Scholar in Residence
Dr. Paul Sweeney addresses the issue of Organizational Justice.
October 28, 2010
Springfield, OH –Wittenberg students and faculty gathered in Bayley Auditorium on Wednesday, October 27 to hear Dr. Paul Sweeney, professor of management at the University of Dayton and the fall 2010 Business Scholar-in Residence, deliver a keynote lecture on Organizational Justice: What is it and Why You Should Care. This semester’s program was co-sponsored by Wittenberg Human Resource Management Association, a student chapter of SHRMA.
Student President of WHRMA, Vinisha Lal ’11, introduced Dr. Sweeney and listed some of his many accomplishments which include more than 100 publications including several books, former Associate Dean, School of Business Administration and service on the editorial boards of Journal of Management and Academy of Management Journal.
Dr. Sweeny’s presentation started with an overview. He defined organizational justice as, “the judgment that you’ve been fairly treated by your organization.” Sweeney claimed it is important to know that organizational justice is more than just getting what you want and is made up of three components, which consisted of distributive fairness (outcome fairness), procedural justice (allocation process) and interactional justice (treatment by others). These three components were further explored and were the focal points of his lecture. Sweeney backed up his components with interesting research and examples that everyone could relate to.
When exploring distributive fairness, Sweeney talked about how to determine if your pay is fair. He stated that this is complex and pay fairness is in the eye of the beholder. Dr. Sweeney’s main point in determining what you are worth is to do social comparisons. He advised Wittenberg seniors to do their research and use social comparison because you are going up against HR professionals, and stated that you can’t beat people who do this for a living without knowledge of what you are worth.
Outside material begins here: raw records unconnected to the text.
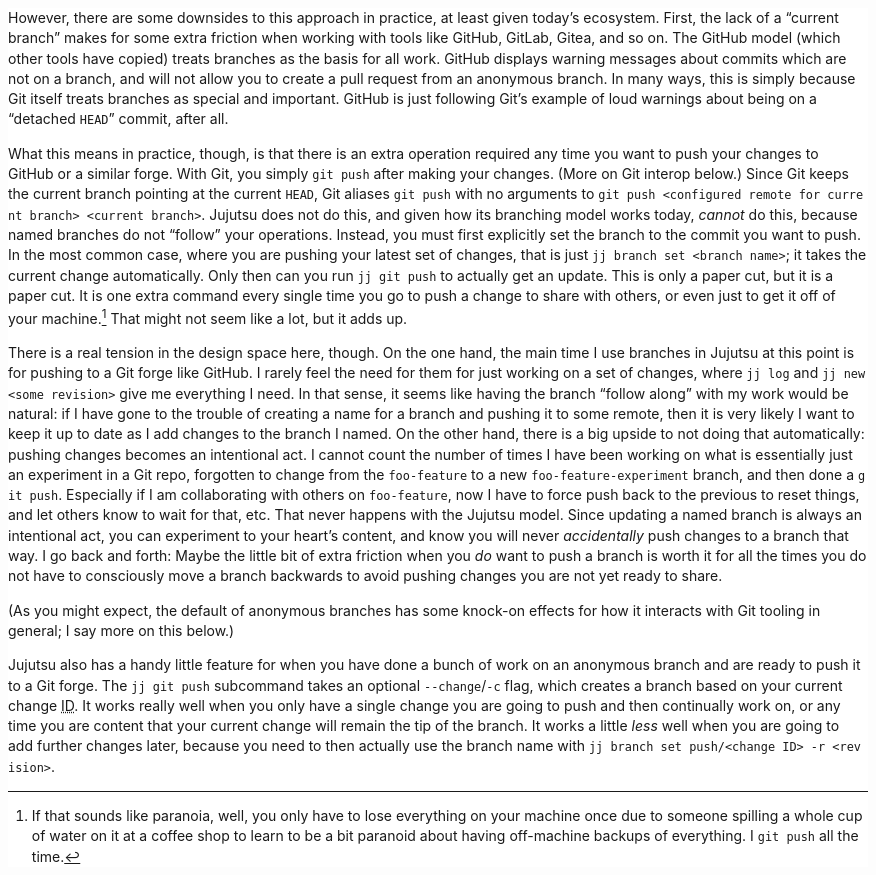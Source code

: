 [snake-case]: https://en.wikipedia.org/wiki/Snake_case

However, there are some downsides to this approach in practice, at least given today’s ecosystem. First, the lack of a “current branch” makes for some extra friction when working with tools like GitHub, GitLab, Gitea, and so on. The GitHub model (which other tools have copied) treats branches as the basis for all work. GitHub displays warning messages about commits which are not on a branch, and will not allow you to create a pull request from an anonymous branch. In many ways, this is simply because Git itself treats  branches as special and important. GitHub is just following Git’s example of loud warnings about being on a “detached `HEAD`” commit, after all.

What this means in practice, though, is that there is an extra operation required any time you want to push your changes to GitHub or a similar forge. With Git, you simply `git push` after making your changes. (More on Git interop below.) Since Git keeps the current branch pointing at the current `HEAD`, Git aliases `git push` with no arguments to `git push <configured remote for current branch> <current branch>`. Jujutsu does not do this, and given how its branching model works today, *cannot* do this, because named branches do not “follow” your operations. Instead, you must first explicitly set the branch to the commit you want to push. In the most common case, where you are pushing your latest set of changes, that is just `jj branch set <branch name>`; it takes the current change automatically. Only then can you run `jj git push` to actually get an update. This is only a paper cut, but it is a paper cut. It is one extra command every single time you go to push a change to share with others, or even just to get it off of your machine.[^off-machine] That might not seem like a lot, but it adds up.

There is a real tension in the design space here, though. On the one hand, the main time I use branches in Jujutsu at this point is for pushing to a Git forge like GitHub. I rarely feel the need for them for just working on a set of changes, where `jj log` and `jj new <some revision>` give me everything I need. In that sense, it seems like having the branch “follow along” with my work would be natural: if I have gone to the trouble of creating a name for a branch and pushing it to some remote, then it is very likely I want to keep it up to date as I add changes to the branch I named. On the other hand, there is a big upside to not doing that automatically: pushing changes becomes an intentional act. I cannot count the number of times I have been working on what is essentially just an experiment in a Git repo, forgotten to change from the `foo-feature` to a new `foo-feature-experiment` branch, and then done a `git push`. Especially if I am collaborating with others on `foo-feature`, now I have to force push back to the previous to reset things, and let others know to wait for that, etc. That never happens with the Jujutsu model. Since updating a named branch is always an intentional act, you can experiment to your heart’s content, and know you will never *accidentally* push changes to a branch that way. I go back and forth: Maybe the little bit of extra friction when you *do* want to push a branch is worth it for all the times you do not have to consciously move a branch backwards to avoid pushing changes you are not yet ready to share.

(As you might expect, the default of anonymous branches has some knock-on effects for how it interacts with Git tooling in general; I say more on this below.)

Jujutsu also has a handy little feature for when you have done a bunch of work on an anonymous branch and are ready to push it to a Git forge. The `jj git push` subcommand takes an optional `--change`/`-c` flag, which creates a branch based on your current change <abbr title="identifier">ID</abbr>. It works really well when you only have a single change you are going to push and then continually work on, or any time you are content that your current change will remain the tip of the branch. It works a little *less* well when you are going to add further changes later, because you need to then actually use the branch name with `jj branch set push/<change ID> -r <revision>`.


[jj]: https://github.com/martinvonz/jj#command-line-completion
[next-gen-vcs]: https://v4.chriskrycho.com/2014/next-gen-vcs.html
[pijul]: https://pijul.org
[darcs]: https://darcs.net
[fossil]: https://fossil-scm.org/home/doc/trunk/www/index.wiki
[^mac-pro-tip]: Pro tip for Mac users: add `.DS_Store` to your `~/.gitignore_global` and live a much less annoyed life—whether using Git or Jujutsu.
[^git-init]: The plain `jj init` command is reserved for initializing with the native backend… which is currently turned off. This is absolutely the right call for now, until the native backend is ready, but it is a mild bit of extra friction (and makes the title of this essay a bit amusing until the native backend comes online…).
[^rust]: Yes, it is written in Rust, and it is pretty darn fast. But Git is written in C, and is *also* pretty darn fast. There are of course some safety upsides to using Rust here, but Rust is not particularly core to Jujutsu’s “branding”. It was just a fairly obvious choice for a project like this at this point—which is exactly what I have long hoped Rust would become!
[^hiccup]: I did have [one odd hiccup][init-issue] along the way due to a bug (already fixed, though not in a released version) in how Jujutsu handles a failure when initializing in a directory. While confusing, the problem was fixed in the next release… and this is what I expected of still-relatively-early software.
[init-issue]: https://github.com/martinvonz/jj/issues/1794
[revsets]: https://github.com/martinvonz/jj/blob/f3d6616057fb3db3f9227de3da930e319d29fcc7/docs/revsets.md
[tutorial]: https://martinvonz.github.io/jj/v0.13.0/tutorial/
[functions]: https://github.com/martinvonz/jj/blob/main/docs/revsets.md#functions
[operators]: https://github.com/martinvonz/jj/blob/main/docs/revsets.md#operators
[distinction]: https://github.com/martinvonz/jj/discussions/1905#discussioncomment-6533386
[gh-pages]: https://discord.com/channels/968932220549103686/969291218347524238/1169016692651864144
[templates]: https://martinvonz.github.io/jj/v0.10.0/templates/
[immutable-heads]: https://martinvonz.github.io/jj/v0.13.0/config/#set-of-immutable-commits
[^first-log-experience]:  I initially thought that the `jj log` only included the information since initializing Jujutsu in a given directory, rather than the whole Git history, which was quite surprising. In fact, the view I was seeing was entirely down to a default behavior of `jj log`, totally independent of Git: the specific revset it chooses to display.
[^heads]: This is not quite the same as Git’s `HEAD` or as Mercurial’s “tip”—there is only one of either of those, and they are not the same as each other!
[kaleidoscope]: https://kaleidoscope.app
[appendix]: #appendix-kaleidoscope-setup-and-tips
[fork]: https://git-fork.com
[vim-diff]: https://gist.github.com/ilyagr/5d6339fb7dac5e7ab06fe1561ec62d45
[cvs]: https://cvs.nongnu.org
[pvcs]: https://en.wikipedia.org/wiki/PVCS
[svn]: https://subversion.apache.org
[obslog-rewrite]: https://github.com/martinvonz/jj/blob/3d0b3d57d82c5fe77527704d008256b7d995209c/docs/FAQ.md#i-accidentally-amended-the-working-copy-how-do-i-move-the-new-changes-into-its-own-commit
[^legacy-commands]: If you look at the `jj help` output today, you will notice that Jujutsu has `checkout`, `merge`, and `commit` commands. Each is just an alias for a behavior using `new`, `describe`, or both, though:
[^ci-a-alias]: Actually it is normally `git ci -am "<message>"` with `-a` for “all” (`--all`) and `-m` for the message, and smashed together to avoid any  needless extra typing.
[^obslog]: The name is from Mercurial’s [evolution](https://www.mercurial-scm.org/doc/evolution/) feature, where it refers to changes which have become *obsolescent*, thus `obslog` is the “obsolescent changes log”. I recently suggested to the Jujutsu maintainers that renaming this might be helpful, because it took me six months of daily use to discover this incredibly helpful tool.
[meld]: https://meld.app
[gtk]: https://www.gtk.org
[meld-crash]: https://github.com/yousseb/meld/issues/147
[tower]: https://www.git-tower.com/mac
[true-myth]: https://github.com/true-myth/true-myth
[^fun]: Yes, this is what I do for fun on my time off. At least: partially.
[^meld]: They also enabled support for a three-pane view in [Meld][meld], which allegedly makes it somewhat better. However, Meld is pretty janky on macOS (as [GTK][gtk] apps basically always are), and it has a *terrible* startup time for reasons that are unclear at this point, which means this was not a great experience in the first place… and Meld [crashes on launch][meld-crash] on the current version of macOS.
[^amend-alias]: For people coming from Git, there is also an `amend` alias, so you can use `jj amend` instead, but it does the same thing as `squash` and in fact the help text for `jj amend` makes it clear that it just *is* `squash`.
[hg-bookmark]: https://wiki.mercurial-scm.org/Bookmarks
[^off-machine]: If that sounds like paranoia, well, you only have to lose everything on your machine once due to someone spilling a whole cup of water on it at a coffee shop to learn to be a bit paranoid about having off-machine backups of everything. I `git push` all the time.
[^signing]:  I care about about this feature and have some hopes of helping get it across the line myself here in February 2024, but we will see!
[^patch-stacks-etc.]: There are plenty of interesting arguments out there about the GitHub collaboration design, alternatives represented by the Phabricator or Gerrit review models, and so on. This piece is long enough without them!
[^death-by-google]: Google is famous for killing *products*, but less so developer tools.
Sweeney presented many different studies focusing on if procedural and interactional fairness even matter in an origination. After revealing the results of these studies, he revealed that procedural and interactional fairness does in fact make a great deal of difference. He proved that fairness predicts many organizational outcomes in commitment, withdrawal behaviors, absenteeism, turnover rate and people’s view of leadership. Some of the more interesting studies he shared were about employee theft and whether employees sue after wrongful termination. It was concluded that thief and sue rate went up in employees who thought they were treated unfairly in procedural and interactional justice.
Dr. Sweeny ended his lecture stressing the reasons why fairness in the workplace matter and that treating employees fairly leads to a number of positive outcomes.
The keynote was followed by a dinner where faculty and students got a chance to get to know and ask more detailed questions to Dr. Sweeny.
By: Katherine Martin ‘11
The Wittenberg Human Resource Management Association (WHRMA) is a resource for students to understand what Human Resources is and how it plays a major role not only in Business Management but in our personal life as well.